Scotus’ great work is his commentary on the Sentences of Peter Lombard, which contains nearly all the philosophical views and arguments for which he is well known, including the univocity of being, the formal distinction, less-than-numerical unity, individual nature or ‘thisness’ (haecceity), his critique of illuminationism and his renowned argument for the existence of God. His commentary exists in several versions. The standard version is the Ordinatio (also known as the Opus oxoniense), a revised version of lectures he gave as a bachelor at Oxford. The initial revision was probably begun in the summer of 1300 – see the remarks in the Prologue, question 2, alluding to the Third Battle of Homs in 1299, news of which probably reached Oxford in the summer of 1300. It was still incomplete when Scotus left for Paris in 1302. The original lectures were also transcribed and recently published as the Lectura.

Scotus wrote purely philosophical and logical works at an early stage of his career, consisting of commentaries on Aristotle’s Organon. These are the Questions on Porphyry‘s Isagoge and Aristotle’s Categories, Peri hermeneias, and De sophisticis elenchis, probably dating to around 1295.[15] His commentary on Aristotle’s Metaphysics was probably written in stages, the first version having started around 1297,[13] with significant additions and amendments possibly after the completion of the main body of the Ordinatio.[16] His Expositio on the Metaphysics was lost for centuries but was recently rediscovered and edited by Giorgio Pini.[17]
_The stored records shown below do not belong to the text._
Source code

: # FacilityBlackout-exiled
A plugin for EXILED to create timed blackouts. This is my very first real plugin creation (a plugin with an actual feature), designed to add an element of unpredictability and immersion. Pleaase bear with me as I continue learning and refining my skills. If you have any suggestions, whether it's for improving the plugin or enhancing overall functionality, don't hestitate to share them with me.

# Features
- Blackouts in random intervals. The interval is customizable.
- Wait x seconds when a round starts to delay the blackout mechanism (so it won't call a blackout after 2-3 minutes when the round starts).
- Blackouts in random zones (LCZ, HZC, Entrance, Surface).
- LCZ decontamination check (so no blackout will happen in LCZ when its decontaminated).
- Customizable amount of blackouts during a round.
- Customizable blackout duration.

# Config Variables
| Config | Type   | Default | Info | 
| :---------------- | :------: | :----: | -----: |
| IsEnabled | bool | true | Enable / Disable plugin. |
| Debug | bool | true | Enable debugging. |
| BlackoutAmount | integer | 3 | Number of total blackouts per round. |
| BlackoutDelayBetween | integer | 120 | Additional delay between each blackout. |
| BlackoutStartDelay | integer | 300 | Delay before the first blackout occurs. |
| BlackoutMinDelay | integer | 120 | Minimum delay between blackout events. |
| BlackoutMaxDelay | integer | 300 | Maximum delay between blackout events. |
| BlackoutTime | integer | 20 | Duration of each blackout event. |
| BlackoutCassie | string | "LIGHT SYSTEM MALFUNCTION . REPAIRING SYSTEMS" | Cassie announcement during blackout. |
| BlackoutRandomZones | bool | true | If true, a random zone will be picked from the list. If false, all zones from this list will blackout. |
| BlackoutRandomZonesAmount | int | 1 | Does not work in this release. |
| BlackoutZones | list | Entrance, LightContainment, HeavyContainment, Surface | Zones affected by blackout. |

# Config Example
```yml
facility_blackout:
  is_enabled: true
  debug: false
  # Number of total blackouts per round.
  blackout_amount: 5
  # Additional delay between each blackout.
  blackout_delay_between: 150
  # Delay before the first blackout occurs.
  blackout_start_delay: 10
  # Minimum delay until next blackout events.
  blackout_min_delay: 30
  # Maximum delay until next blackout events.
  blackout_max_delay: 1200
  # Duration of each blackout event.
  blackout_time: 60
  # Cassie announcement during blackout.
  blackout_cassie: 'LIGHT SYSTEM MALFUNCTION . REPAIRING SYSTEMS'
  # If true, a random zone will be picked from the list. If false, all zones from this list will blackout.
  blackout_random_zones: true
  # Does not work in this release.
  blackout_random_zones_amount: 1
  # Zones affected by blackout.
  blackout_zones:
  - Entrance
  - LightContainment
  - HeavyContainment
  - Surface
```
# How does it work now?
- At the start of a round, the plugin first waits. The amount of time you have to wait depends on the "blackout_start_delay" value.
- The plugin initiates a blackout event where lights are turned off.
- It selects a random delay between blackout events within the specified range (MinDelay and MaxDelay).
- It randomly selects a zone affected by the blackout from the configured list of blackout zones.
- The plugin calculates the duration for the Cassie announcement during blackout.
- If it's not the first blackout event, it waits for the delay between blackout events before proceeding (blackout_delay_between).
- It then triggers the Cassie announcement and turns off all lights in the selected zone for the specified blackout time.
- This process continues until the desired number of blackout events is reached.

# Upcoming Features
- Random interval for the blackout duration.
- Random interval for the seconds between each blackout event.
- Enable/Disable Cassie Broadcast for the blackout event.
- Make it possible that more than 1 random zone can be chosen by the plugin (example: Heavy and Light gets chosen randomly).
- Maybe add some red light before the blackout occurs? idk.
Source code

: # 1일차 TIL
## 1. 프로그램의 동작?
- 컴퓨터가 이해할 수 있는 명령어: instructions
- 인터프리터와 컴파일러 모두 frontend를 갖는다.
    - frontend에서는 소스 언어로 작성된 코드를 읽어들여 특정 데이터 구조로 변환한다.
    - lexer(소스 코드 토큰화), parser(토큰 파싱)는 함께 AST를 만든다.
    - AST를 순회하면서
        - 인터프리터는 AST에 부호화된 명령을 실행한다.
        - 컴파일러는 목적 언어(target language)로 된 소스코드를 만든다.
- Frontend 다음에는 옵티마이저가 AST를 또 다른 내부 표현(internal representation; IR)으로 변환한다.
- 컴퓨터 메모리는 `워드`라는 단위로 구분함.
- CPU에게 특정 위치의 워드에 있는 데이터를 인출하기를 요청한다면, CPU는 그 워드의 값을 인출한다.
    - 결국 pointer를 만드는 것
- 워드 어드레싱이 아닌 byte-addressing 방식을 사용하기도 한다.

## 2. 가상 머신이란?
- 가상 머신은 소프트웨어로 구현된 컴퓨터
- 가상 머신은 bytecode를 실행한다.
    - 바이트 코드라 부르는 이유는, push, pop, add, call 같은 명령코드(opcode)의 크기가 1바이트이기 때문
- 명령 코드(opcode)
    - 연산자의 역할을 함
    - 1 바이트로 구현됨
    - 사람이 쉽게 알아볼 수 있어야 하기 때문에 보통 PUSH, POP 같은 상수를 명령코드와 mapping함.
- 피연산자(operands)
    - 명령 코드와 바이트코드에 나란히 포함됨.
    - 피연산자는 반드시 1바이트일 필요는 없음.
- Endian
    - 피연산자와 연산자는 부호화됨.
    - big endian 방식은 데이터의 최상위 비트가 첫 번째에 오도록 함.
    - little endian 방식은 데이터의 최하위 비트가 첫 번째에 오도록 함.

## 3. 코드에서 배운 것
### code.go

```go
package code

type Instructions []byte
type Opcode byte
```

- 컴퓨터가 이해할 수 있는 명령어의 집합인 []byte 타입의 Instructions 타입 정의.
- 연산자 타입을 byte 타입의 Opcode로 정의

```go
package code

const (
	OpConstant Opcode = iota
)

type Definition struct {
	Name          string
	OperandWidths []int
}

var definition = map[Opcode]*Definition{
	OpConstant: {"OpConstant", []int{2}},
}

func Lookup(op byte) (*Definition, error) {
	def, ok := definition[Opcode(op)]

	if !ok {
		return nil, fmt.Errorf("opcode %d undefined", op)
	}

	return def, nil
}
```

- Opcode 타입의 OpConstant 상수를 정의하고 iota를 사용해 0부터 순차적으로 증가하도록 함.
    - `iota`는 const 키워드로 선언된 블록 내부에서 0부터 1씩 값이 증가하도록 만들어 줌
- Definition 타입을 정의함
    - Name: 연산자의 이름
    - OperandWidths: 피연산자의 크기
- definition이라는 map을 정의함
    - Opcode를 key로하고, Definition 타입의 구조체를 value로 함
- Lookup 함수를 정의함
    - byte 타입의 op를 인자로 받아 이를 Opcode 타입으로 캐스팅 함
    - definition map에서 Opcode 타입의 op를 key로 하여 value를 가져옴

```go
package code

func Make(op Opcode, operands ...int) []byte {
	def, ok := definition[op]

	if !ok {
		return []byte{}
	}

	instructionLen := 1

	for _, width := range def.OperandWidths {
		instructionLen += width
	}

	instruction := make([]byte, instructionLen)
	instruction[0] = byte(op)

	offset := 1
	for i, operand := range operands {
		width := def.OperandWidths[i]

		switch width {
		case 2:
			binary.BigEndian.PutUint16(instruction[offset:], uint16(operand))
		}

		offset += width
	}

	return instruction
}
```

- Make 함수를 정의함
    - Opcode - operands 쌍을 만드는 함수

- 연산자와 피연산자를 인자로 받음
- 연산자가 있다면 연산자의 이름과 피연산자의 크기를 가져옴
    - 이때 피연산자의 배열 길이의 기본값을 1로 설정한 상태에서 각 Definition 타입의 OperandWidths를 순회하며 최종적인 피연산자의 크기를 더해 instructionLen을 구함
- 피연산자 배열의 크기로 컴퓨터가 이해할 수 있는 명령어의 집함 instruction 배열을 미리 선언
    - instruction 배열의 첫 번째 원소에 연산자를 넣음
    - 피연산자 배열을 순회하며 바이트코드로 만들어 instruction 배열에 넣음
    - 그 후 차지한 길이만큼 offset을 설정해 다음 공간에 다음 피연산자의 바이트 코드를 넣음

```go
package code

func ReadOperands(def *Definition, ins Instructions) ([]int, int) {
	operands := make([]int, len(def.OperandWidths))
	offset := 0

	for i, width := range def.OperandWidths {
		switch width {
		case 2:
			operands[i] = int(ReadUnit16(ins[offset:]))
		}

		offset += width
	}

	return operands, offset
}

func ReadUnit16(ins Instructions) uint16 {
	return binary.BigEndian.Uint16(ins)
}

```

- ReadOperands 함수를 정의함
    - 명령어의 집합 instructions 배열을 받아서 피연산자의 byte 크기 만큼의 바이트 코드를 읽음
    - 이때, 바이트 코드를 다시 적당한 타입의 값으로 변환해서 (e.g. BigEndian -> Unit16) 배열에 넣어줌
Perhaps the most influential point of Duns Scotus’ theology was his defense of the Immaculate Conception of Mary.

Today, Scotus is considered one of the most important Franciscan theologians and was the founder of Scotism, a special form of Scholasticism. He was known as “Doctor Subtilis” because of the subtle distinctions and nuances of his thinking. Later philosophers in the sixteenth century were less complimentary about his work, and accused him of sophistry. This led to his name, “dunce” (which developed from the name “Dunse” given to his followers in the 1500s) to become synonymous for “somebody who is incapable of scholarship”.